PROVIDED DATA START

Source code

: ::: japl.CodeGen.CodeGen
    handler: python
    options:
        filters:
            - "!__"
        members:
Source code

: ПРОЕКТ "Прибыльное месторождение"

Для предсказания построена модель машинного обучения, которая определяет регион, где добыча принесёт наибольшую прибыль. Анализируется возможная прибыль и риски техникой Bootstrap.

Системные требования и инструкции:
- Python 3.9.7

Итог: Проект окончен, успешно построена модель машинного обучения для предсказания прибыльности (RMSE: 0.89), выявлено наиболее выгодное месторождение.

PROVIDED DATA END
PROVIDED DATA START

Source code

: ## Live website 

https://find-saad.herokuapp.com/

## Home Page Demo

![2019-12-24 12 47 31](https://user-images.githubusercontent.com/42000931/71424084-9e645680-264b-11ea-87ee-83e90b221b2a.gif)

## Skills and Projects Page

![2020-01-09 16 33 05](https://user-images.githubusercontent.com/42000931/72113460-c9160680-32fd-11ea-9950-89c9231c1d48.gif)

PROVIDED DATA END
PROVIDED DATA START

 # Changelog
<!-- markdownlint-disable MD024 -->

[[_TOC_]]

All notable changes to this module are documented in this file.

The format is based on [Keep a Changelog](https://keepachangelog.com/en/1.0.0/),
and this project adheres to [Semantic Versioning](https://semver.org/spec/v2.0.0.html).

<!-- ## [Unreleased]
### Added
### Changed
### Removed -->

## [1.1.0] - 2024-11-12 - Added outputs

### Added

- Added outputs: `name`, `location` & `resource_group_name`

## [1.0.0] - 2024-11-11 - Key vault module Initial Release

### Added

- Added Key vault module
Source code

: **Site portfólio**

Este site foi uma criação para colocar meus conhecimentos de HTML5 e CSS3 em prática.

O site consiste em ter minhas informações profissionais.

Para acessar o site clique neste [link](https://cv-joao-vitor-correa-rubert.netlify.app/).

PROVIDED DATA END

▶ **ASSIGNMENT**
Take the stretch of lines above from the one containing "Для предсказания построена" through the one containing "Итог: Проект окончен, успешно" and repeat it exactly, adding no other line.

▶ **OUTPUT FOR THIS TASK**
Для предсказания построена модель машинного обучения, которая определяет регион, где добыча принесёт наибольшую прибыль. Анализируется возможная прибыль и риски техникой Bootstrap.

Системные требования и инструкции:
- Python 3.9.7

Итог: Проект окончен, успешно построена модель машинного обучения для предсказания прибыльности (RMSE: 0.89), выявлено наиболее выгодное месторождение.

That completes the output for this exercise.